Kuzmina became the first woman in biathlon to successfully defend an individual Olympic title by winning gold in the 7.5-kilometer sprint Sunday at the Sochi Games.
A day earlier, her brother Anton Shipulin faulted on the very last shot, squandered his lead and finished fourth in the men's 10K race.
"I was feeling for Anton, I was rooting for him," Kuzmina said. "This is my day, I will dedicate it to him. I hope I've made a difference in his feelings by my victory. I hope that it inspires him for (Monday's) pursuit. He can win."
Competing for Slovakia, the Russian-born Kuzmina shot flawlessly and finished in 21 minutes, 6.8 seconds for her third Olympic medal. Besides gold in the sprint she also took silver in the pursuit in Vancouver four years ago.
Olga Vilukhina of Russia trailed Kuzmina by 19.9 seconds to win silver, and Vita Semerenko of Ukraine was 21.7 behind for bronze.
Kuzmina opted for a Slovakian pass six years ago but said her heart is still with Russia.
"This victory in my homeland is a big thing," Kuzmina said. "I am only a Slovakian passport holder, I am a Russian national. Here I am at home, the atmosphere is so familiar, so supportive, so comfortable, so homely."
Winning gold again completes a remarkable return to form for Kuzmina.
After earning two medals in Vancouver, she added a bronze in the sprint event at the world championships the next year.
However, she then failed to produce a similar standard in the World Cup events and said she had lost her motivation. Her career was boosted again by the return of coach Juraj Sanitra, who took charge of the Slovakian team again two years ago.
"It was a long way to this gold medal, it's not the same (as in Vancouver)," Kuzmina said. "It was hard work for four years. Just unbelievable."

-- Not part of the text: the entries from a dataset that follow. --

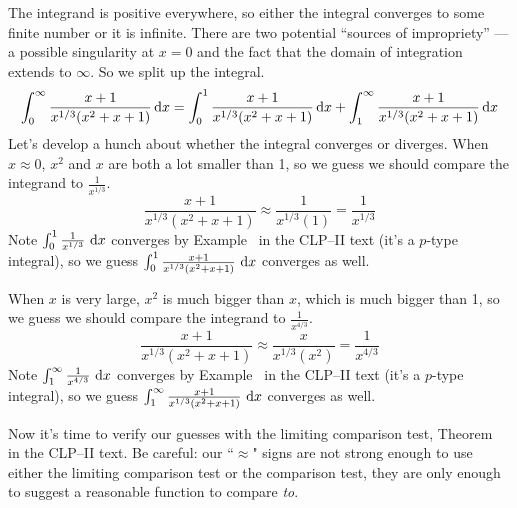 \begin{solution}
The integrand is positive everywhere, so either the integral
converges to some finite number or it is infinite. There are two potential
``sources of impropriety'' --- a possible singularity at $x=0$ and
the fact that the domain of integration extends to $\infty$.
So we split up the integral.
\begin{align*}
\int_0^\infty\frac{x+1}{x^{1/3}(x^2+x+1)}\,\mathrm{d}x
= \int_0^1\frac{x+1}{x^{1/3}(x^2+x+1)}\,\mathrm{d}x
  +\int_1^\infty\frac{x+1}{x^{1/3}(x^2+x+1)}\,\mathrm{d}x
\end{align*}
Let's develop a hunch about whether the integral converges or diverges. When $x\approx 0$,  $x^2$ and $x$ are both a lot smaller than 1, so we guess we should compare the integrand to $\frac{1}{x^{1/3}}$.
\begin{equation*}
\frac{x+1}{x^{1/3}(x^2+x+1)} \approx \frac{1}{x^{1/3}(1)} =
                                      \frac{1}{x^{1/3}}
\end{equation*}
Note $\int_0^1 \frac{1}{x^{1/3}}~\mathrm{d}x$ converges by Example~
 in the CLP--II text (it's a $p$-type integral), so we guess $\int_0^1 \frac{x+1}{x^{1/3}(x^2+x+1)}~\mathrm{d}x$ converges as well.

When $x$ is very large, $x^2$ is much bigger than $x$, which is much bigger than 1, so we guess we should compare the integrand to $\frac{1}{x^{4/3}}$.
\begin{equation*}
\frac{x+1}{x^{1/3}(x^2+x+1)} \approx \frac{x}{x^{1/3}(x^2)} =
                                      \frac{1}{x^{4/3}}
\end{equation*}
Note $\int_1^\infty \frac{1}{x^{4/3}}~\mathrm{d}x$ converges by Example~ in the CLP--II text (it's a $p$-type integral), so we guess $\int_1^\infty \frac{x+1}{x^{1/3}(x^2+x+1)}~\mathrm{d}x$ converges as well.

Now it's time to verify our guesses with the limiting comparison test, Theorem~ in the CLP--II text. Be careful:
our ``$\approx$" signs are not strong enough to use either the limiting comparison test or the comparison test, they are only enough to suggest a reasonable function to compare \emph{to}.


\end{solution}
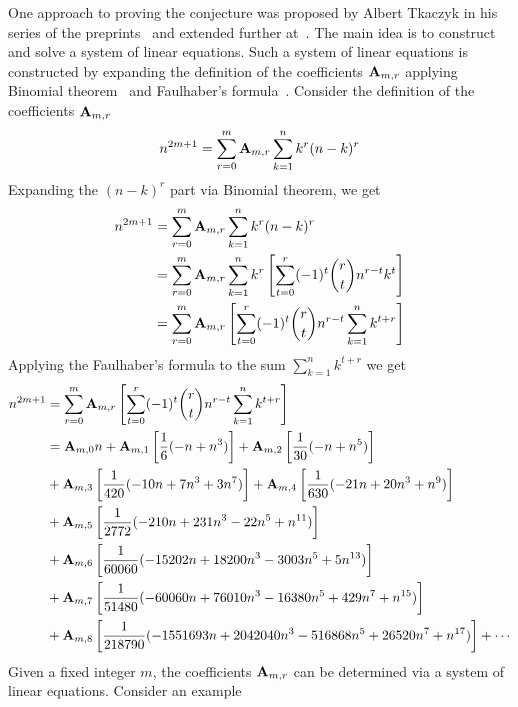 One approach to proving the conjecture was proposed by Albert Tkaczyk
in his series of the preprints~\cite{tkaczyk2018problem, tkaczyk2018continuation}
and extended further at~\cite{kolosov2022106}.
The main idea is to construct and solve a system of linear equations.
Such a system of linear equations is constructed
by expanding the definition of the coefficients ${\mathbf{A}} \sb{m,r}$
applying Binomial theorem~\cite{abramowitz1988handbook} and Faulhaber's formula~\cite{beardon1996sums}.
Consider the definition of the coefficients ${\mathbf{A}} \sb{m,r}$
\begin{equation}
    n^{2m+1} = \sum_{r=0}^{m} {\mathbf{A}} \sb{m,r} \sum_{k=1}^{n} k^{r} (n-k)^{r}\label{eq:odd-power-identity}
\end{equation}
Expanding the $(n-k)^r$ part via Binomial theorem, we get
\begin{equation*}
    \begin{split}
        n^{2m+1} &= \sum_{r=0}^{m} {\mathbf{A}} \sb{m,r} \sum_{k=1}^{n} k^{r} (n-k)^{r} \\
        &= \sum_{r=0}^{m} {\mathbf{A}} \sb{m,r} \sum_{k=1}^{n} k^{r} \left[ \sum_{t=0}^{r} (-1)^t \binom{r}{t} n^{r-t} k^{t} \right] \\
        &= \sum_{r=0}^{m} {\mathbf{A}} \sb{m,r} \left[ \sum_{t=0}^{r} (-1)^t \binom{r}{t} n^{r-t} \sum_{k=1}^{n} k^{t+r} \right] \\
    \end{split}
\end{equation*}
Applying the Faulhaber's formula to the sum $\sum_{k=1}^{n} k^{t+r}$ we get
\begin{equation}
    \begin{split}
        n^{2m+1}
        &= \sum_{r=0}^{m} {\mathbf{A}} \sb{m,r} \left[ \sum_{t=0}^{r} (-1)^t \binom{r}{t} n^{r-t} \sum_{k=1}^{n} k^{t+r} \right] \\
        &= {\mathbf{A}} \sb{m,0} n  + {\mathbf{A}} \sb{m,1} \left[ \frac{1}{6} (-n + n^3) \right] + {\mathbf{A}} \sb{m,2} \left[ \frac{1}{30} (-n + n^5) \right] \\
        &+ {\mathbf{A}} \sb{m,3} \left[ \frac{1}{420} (-10 n + 7 n^3 + 3 n^7) \right] + {\mathbf{A}} \sb{m,4} \left[ \frac{1}{630} (-21 n + 20 n^3 + n^9) \right] \\
        &+ {\mathbf{A}} \sb{m,5} \left[ \frac{1}{2772} (-210 n + 231 n^3 - 22 n^5 + n^{11}) \right] \\
        &+ {\mathbf{A}} \sb{m,6} \left[ \frac{1}{60060} (-15202 n + 18200 n^3 - 3003 n^5 + 5 n^{13}) \right] \\
        &+ {\mathbf{A}} \sb{m,7} \left[ \frac{1}{51480} (-60060 n + 76010 n^3 - 16380 n^5 + 429 n^7 + n^{15}) \right] \\
        &+ {\mathbf{A}} \sb{m,8} \left[ \frac{1}{218790} (-1551693 n + 2042040 n^3 - 516868 n^5 + 26520 n^7 + n^{17}) \right] + \cdots
    \end{split}\label{eq:arbitrary-relation}
\end{equation}
Given a fixed integer $m$, the coefficients ${\mathbf{A}} \sb{m,r}$ can be determined via a system of linear equations.
Consider an example
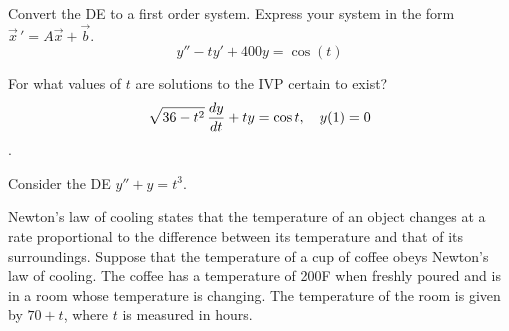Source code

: \documentclass[12pt]{exam}
\begin{document}
    


\newpage


\InitialsRight

\begin{questions}

    \question[2] Convert the DE to a first order system. Express your system in the form $\vec x \, ' = A\vec x +\vec b$. 
    $$y''-ty'+400y = \cos(t)$$
    
    \vspace{6cm}
    
    \question[1] For what values of $t$ are solutions to the IVP certain to exist? $$\sqrt{36-t^2} \, {\frac{dy}{dt}} + t y = \cos t, \quad y(1) = 0$$.
    
    \vspace{4cm}
    
    \question[2] Consider the DE $y''+ y = t^3$.
    
    \newpage 

    \question[6]  Newton’s law of cooling states that the temperature of an object changes at a rate proportional to the difference between its temperature and that of its surroundings. Suppose that the temperature of a cup of coffee obeys Newton’s law of cooling. The coffee has a temperature of 200F when freshly poured and is in a room whose temperature is changing. The temperature of the room is given by $70+t$, where $t$ is measured in hours. 
    \begin{parts}

\end{parts}
\end{questions}
\end{document}
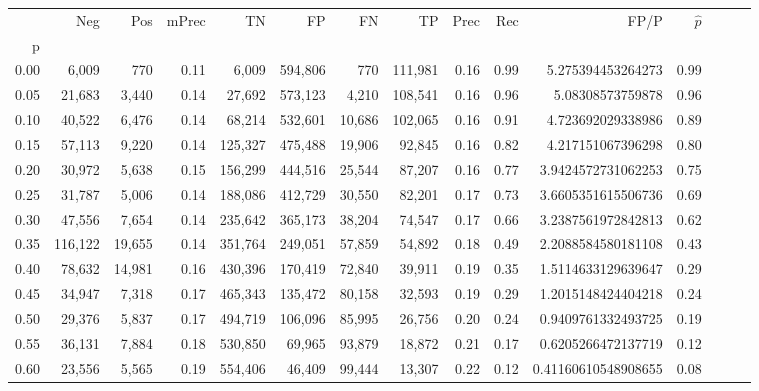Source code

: \begin{tabular}{rrrrrrrrrrrrrrr}
\toprule
{} &      Neg &     Pos & mPrec &       TN &       FP &       FN &       TP &  Prec &   Rec &                  FP/P & $\hat{p}$ \\
p    &          &         &       &          &          &          &          &       &       &                       &           \\
\midrule
0.00 &    6,009 &     770 &  0.11 &    6,009 &  594,806 &      770 &  111,981 &  0.16 &  0.99 &     5.275394453264273 &      0.99 \\
0.05 &   21,683 &   3,440 &  0.14 &   27,692 &  573,123 &    4,210 &  108,541 &  0.16 &  0.96 &      5.08308573759878 &      0.96 \\
0.10 &   40,522 &   6,476 &  0.14 &   68,214 &  532,601 &   10,686 &  102,065 &  0.16 &  0.91 &     4.723692029338986 &      0.89 \\
0.15 &   57,113 &   9,220 &  0.14 &  125,327 &  475,488 &   19,906 &   92,845 &  0.16 &  0.82 &     4.217151067396298 &      0.80 \\
0.20 &   30,972 &   5,638 &  0.15 &  156,299 &  444,516 &   25,544 &   87,207 &  0.16 &  0.77 &    3.9424572731062253 &      0.75 \\
0.25 &   31,787 &   5,006 &  0.14 &  188,086 &  412,729 &   30,550 &   82,201 &  0.17 &  0.73 &    3.6605351615506736 &      0.69 \\
0.30 &   47,556 &   7,654 &  0.14 &  235,642 &  365,173 &   38,204 &   74,547 &  0.17 &  0.66 &    3.2387561972842813 &      0.62 \\
0.35 &  116,122 &  19,655 &  0.14 &  351,764 &  249,051 &   57,859 &   54,892 &  0.18 &  0.49 &    2.2088584580181108 &      0.43 \\
0.40 &   78,632 &  14,981 &  0.16 &  430,396 &  170,419 &   72,840 &   39,911 &  0.19 &  0.35 &    1.5114633129639647 &      0.29 \\
0.45 &   34,947 &   7,318 &  0.17 &  465,343 &  135,472 &   80,158 &   32,593 &  0.19 &  0.29 &    1.2015148424404218 &      0.24 \\
0.50 &   29,376 &   5,837 &  0.17 &  494,719 &  106,096 &   85,995 &   26,756 &  0.20 &  0.24 &    0.9409761332493725 &      0.19 \\
0.55 &   36,131 &   7,884 &  0.18 &  530,850 &   69,965 &   93,879 &   18,872 &  0.21 &  0.17 &    0.6205266472137719 &      0.12 \\
0.60 &   23,556 &   5,565 &  0.19 &  554,406 &   46,409 &   99,444 &   13,307 &  0.22 &  0.12 &   0.41160610548908655 &      0.08 \\

\end{tabular}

Vilukhina also praised the Russian fans who backed her on the way to her first Olympic medal.
"I'm proud for all these people who supported me," she said through a translator. "I'm really happy and I wanted to reach this goal for 10 years."
Semerenko also earned her first Olympic medal, adding to five she won at various world championships.
"I tried not to think about medals before the race, I tried just to focus on the race and do my best," Semerenko said through a translator. "I'm very happy with the bronze medal because at the beginning of the season I had a problem with my health."
Contrary to the top three in Sunday's race, most of the pre-race favorites struggled in the shooting.
Overall World Cup champion Tora Berger missed the first target in her opening round but was clean -- and fast -- in the second. Still, the overall World Cup champion from Norway finished 10th, 33.8 seconds behind Kuzmina.
"It was a really hard race," Berger said. "I had one mistake, and it was one too much ... I think it was a good finish, but not a good start."
Berger's biggest rival all season, Kaisa Makarainen of Finland, faulted twice in her last round of shooting and ended up in 30th.
Another predicted medal candidate, Darya Domracheva of Belarus, missed her first target but sped up and quickly hit the other four. She was clean in her final round and finished ninth, 31.8 seconds behind.
Gabriela Soukalova of the Czech Republic blew her chances by missing the first two and the fifth target in the prone shooting, forcing her to three 150-meter penalty loops.
Soukalova has won three World Cup events so far this season, more than any other biathlete, and is fourth in the overall standings.
Late starter Selina Gasparin looked like a threat for Kuzmina but the Swiss, who won two sprints this season, faulted on her last target. She lacked the pace to make up for the extra 150 meters and finished 13th.
The next women's event is the 10K pursuit on Tuesday.